Depuis un mois, le Musée d'Orsay expose L'Art russe dans la seconde moitié du XIXe siècle, présentant au public parisien l'occasion d'approfondir son approche d'une peinture passionnante, mais aussi de découvrir l'activité importante des photographes d'alors. Tout naturellement, l'événement est accompagné par la projection de nombreux films (du 18 novembre au 18 décembre) et par une Saison russe de concerts à l'Auditorium.
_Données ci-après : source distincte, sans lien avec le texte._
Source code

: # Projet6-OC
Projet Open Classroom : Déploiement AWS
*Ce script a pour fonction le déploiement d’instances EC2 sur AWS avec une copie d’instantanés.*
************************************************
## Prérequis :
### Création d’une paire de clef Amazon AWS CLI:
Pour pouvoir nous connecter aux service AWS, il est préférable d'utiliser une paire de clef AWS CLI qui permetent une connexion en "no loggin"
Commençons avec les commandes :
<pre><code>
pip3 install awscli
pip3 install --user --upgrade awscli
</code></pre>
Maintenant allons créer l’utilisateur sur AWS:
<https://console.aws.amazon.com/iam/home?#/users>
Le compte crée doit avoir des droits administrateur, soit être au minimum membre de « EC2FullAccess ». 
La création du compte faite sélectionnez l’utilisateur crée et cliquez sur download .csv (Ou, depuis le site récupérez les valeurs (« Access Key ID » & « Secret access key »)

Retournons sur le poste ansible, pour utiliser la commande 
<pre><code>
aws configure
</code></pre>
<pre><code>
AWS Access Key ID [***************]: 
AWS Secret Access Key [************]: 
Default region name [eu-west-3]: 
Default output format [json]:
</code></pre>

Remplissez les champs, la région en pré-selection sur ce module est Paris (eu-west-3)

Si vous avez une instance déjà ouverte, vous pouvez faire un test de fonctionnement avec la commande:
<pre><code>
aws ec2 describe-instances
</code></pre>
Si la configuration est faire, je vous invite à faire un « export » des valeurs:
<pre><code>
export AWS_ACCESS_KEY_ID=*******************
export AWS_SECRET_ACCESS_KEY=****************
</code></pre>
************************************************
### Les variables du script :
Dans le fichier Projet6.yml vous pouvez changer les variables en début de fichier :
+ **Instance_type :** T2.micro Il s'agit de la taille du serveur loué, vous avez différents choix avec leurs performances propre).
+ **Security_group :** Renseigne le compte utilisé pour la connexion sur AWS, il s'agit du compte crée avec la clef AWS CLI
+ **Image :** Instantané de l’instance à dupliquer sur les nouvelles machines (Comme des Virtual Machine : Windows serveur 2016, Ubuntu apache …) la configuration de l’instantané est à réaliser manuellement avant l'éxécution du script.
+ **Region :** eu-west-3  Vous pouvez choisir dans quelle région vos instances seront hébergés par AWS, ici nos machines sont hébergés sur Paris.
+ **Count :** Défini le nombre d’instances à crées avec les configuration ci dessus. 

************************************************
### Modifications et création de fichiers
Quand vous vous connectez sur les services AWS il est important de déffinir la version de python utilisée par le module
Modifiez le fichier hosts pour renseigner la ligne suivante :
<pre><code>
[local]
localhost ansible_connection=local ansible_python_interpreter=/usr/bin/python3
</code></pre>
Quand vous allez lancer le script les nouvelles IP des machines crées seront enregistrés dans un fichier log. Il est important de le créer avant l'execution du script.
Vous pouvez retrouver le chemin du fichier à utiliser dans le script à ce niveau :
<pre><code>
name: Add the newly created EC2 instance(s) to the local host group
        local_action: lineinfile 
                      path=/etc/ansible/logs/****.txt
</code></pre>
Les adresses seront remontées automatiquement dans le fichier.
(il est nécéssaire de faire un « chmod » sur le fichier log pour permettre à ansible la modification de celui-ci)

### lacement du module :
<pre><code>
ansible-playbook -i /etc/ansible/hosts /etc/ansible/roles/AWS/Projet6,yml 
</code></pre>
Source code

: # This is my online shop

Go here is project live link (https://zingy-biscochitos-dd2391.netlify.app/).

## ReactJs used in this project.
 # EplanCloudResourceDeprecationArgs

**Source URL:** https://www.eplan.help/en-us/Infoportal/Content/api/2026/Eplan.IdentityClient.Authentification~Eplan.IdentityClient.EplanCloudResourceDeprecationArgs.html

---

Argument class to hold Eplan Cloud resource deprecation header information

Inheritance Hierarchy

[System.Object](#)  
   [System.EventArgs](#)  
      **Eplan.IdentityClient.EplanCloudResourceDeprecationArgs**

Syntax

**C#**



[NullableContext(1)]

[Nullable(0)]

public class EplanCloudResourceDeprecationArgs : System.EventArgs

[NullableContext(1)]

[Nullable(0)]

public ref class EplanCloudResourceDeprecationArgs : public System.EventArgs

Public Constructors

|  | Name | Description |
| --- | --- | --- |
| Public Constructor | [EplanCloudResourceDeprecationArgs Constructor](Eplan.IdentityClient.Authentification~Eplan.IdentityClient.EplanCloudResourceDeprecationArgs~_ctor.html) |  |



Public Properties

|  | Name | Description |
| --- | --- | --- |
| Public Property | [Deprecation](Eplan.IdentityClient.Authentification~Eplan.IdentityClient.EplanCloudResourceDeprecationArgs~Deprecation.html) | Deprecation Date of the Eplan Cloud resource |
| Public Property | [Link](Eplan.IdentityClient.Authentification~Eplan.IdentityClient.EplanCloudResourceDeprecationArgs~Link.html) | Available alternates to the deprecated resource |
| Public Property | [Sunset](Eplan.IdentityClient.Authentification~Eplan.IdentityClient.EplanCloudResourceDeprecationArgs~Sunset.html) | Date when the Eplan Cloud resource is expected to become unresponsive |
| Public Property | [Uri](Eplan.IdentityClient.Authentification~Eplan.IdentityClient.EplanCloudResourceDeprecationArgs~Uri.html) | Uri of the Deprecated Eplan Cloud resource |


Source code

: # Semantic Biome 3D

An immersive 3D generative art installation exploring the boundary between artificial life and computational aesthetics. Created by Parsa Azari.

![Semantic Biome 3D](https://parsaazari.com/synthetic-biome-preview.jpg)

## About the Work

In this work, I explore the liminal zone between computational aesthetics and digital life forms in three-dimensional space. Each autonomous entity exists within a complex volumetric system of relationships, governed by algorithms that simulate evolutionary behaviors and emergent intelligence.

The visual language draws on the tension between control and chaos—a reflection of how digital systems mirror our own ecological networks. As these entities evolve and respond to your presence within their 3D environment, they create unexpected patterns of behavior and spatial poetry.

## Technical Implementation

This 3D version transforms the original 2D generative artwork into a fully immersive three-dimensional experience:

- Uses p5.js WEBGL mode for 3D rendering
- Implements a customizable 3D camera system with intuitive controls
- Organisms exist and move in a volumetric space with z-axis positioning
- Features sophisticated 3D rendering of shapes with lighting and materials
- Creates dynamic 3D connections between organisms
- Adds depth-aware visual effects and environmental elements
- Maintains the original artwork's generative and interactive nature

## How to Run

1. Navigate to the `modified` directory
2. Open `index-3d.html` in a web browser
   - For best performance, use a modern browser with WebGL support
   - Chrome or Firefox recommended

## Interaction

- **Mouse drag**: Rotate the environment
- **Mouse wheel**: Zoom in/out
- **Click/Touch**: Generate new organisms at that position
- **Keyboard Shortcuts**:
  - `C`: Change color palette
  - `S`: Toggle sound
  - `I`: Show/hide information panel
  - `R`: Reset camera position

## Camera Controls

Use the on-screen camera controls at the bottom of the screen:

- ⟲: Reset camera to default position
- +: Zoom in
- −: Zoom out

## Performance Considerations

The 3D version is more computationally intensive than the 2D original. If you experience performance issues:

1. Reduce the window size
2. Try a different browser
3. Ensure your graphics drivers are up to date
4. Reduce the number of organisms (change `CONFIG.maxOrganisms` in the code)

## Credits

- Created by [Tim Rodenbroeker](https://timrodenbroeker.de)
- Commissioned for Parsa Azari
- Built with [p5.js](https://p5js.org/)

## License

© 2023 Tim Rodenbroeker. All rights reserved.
Du Sextuor à cordes d’Alexandre Borodine, on n'a retrouvé que deux mouvements. Les musiciens berlinois donnent à l'Allegro un départ flamboyant, dans une sonorité généreuse, réservant une tendresse plus délicate à la déclinaison suivante, dans une mobilité bienvenue du tempo. Bien qu'à la grande fraîcheur de cette page répond une gracieuse articulation, des soucis de justesse commencent à poindre. L'Andante est pris dans une sonorité plus frêle, renvoyant potentiellement à la musique populaire, non sans une certaine élégance.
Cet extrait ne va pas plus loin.